Segment Open

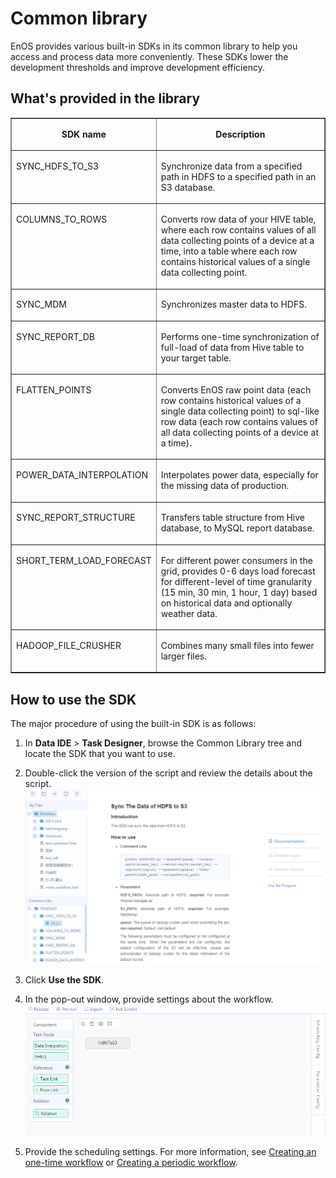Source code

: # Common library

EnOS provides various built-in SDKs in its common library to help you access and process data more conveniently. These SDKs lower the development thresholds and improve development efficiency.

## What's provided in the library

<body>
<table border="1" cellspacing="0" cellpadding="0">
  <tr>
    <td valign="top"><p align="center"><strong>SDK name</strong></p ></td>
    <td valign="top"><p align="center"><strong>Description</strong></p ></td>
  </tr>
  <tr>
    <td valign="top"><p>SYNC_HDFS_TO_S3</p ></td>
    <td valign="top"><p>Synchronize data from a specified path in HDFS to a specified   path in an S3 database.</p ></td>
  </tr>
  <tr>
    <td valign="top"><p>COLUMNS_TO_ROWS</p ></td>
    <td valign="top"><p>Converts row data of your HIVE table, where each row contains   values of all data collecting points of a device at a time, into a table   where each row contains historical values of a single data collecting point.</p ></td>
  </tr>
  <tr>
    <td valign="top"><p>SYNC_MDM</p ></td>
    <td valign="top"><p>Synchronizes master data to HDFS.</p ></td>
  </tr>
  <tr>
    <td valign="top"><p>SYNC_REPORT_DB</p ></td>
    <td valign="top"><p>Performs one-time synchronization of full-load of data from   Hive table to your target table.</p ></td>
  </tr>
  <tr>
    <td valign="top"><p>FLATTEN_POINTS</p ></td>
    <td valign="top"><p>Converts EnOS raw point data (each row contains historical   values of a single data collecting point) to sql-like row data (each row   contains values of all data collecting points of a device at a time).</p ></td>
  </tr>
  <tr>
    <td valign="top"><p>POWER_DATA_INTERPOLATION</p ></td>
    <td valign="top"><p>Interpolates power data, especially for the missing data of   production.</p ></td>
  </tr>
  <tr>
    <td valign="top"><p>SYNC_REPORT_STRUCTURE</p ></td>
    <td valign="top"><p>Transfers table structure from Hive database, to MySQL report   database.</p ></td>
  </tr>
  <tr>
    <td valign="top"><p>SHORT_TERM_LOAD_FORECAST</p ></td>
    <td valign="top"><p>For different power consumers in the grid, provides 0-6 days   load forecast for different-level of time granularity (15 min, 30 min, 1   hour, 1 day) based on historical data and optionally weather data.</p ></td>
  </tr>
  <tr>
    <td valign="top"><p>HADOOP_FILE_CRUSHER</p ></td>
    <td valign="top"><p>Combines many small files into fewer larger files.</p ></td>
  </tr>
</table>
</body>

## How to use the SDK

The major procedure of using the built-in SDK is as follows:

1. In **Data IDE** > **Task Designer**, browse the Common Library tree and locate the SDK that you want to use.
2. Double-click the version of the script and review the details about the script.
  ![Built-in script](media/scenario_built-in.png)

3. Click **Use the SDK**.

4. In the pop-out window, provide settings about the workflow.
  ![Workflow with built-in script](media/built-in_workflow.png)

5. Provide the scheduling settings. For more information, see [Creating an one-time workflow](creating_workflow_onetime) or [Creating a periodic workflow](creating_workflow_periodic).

Segment Closed
Segment Open

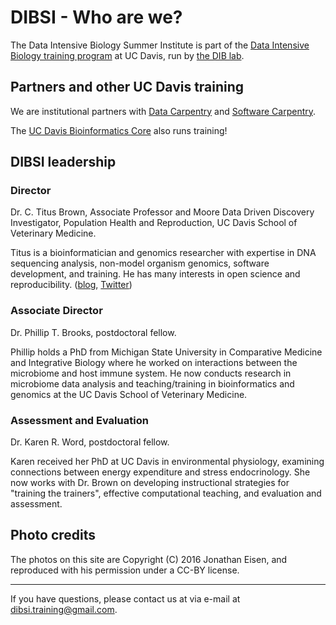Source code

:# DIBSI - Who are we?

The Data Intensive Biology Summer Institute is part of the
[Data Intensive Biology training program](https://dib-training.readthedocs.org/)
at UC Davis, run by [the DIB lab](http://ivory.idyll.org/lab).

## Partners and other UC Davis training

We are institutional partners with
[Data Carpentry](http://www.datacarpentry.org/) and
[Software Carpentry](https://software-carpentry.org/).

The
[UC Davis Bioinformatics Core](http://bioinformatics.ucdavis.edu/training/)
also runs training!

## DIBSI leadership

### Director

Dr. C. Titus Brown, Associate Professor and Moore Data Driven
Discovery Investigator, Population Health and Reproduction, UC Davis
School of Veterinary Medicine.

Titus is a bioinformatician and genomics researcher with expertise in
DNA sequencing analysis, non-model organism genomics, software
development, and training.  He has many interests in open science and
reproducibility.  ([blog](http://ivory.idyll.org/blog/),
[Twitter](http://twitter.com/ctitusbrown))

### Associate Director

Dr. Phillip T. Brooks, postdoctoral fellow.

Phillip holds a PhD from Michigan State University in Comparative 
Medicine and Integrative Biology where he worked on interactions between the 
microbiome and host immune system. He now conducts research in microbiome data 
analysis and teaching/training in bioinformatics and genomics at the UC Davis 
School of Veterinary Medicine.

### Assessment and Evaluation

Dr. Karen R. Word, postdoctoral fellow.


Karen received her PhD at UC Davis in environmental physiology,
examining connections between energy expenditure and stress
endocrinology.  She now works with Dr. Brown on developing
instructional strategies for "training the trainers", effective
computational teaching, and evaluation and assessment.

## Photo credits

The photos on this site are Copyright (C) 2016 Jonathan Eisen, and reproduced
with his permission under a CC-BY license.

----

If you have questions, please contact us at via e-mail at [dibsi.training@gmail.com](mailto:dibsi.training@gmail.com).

Segment Closed
Segment Open

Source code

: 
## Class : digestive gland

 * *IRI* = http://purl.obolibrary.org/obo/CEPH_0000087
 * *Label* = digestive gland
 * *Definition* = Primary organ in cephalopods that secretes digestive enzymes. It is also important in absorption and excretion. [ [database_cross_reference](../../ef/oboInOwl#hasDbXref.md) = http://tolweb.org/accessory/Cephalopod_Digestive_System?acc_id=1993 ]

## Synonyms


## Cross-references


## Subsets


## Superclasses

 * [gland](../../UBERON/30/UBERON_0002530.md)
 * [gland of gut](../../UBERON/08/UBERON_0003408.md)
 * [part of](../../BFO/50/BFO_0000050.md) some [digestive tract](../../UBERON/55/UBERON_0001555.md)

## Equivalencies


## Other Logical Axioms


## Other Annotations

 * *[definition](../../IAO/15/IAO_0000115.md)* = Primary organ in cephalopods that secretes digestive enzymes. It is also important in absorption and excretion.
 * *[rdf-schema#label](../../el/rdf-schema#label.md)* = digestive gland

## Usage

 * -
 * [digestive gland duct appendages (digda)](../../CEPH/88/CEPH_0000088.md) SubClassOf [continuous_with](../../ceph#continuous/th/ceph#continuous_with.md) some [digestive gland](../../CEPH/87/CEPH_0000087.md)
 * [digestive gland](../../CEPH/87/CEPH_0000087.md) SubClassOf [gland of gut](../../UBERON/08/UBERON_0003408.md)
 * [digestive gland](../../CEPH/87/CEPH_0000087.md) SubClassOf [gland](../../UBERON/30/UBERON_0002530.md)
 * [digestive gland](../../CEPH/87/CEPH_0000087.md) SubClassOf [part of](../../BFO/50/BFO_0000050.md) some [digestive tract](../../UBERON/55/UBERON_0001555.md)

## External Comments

Segment Closed

Return, from the data, each line that has the word "software" in it.

> **Answer space**
[Software Carpentry](https://software-carpentry.org/).
DNA sequencing analysis, non-model organism genomics, software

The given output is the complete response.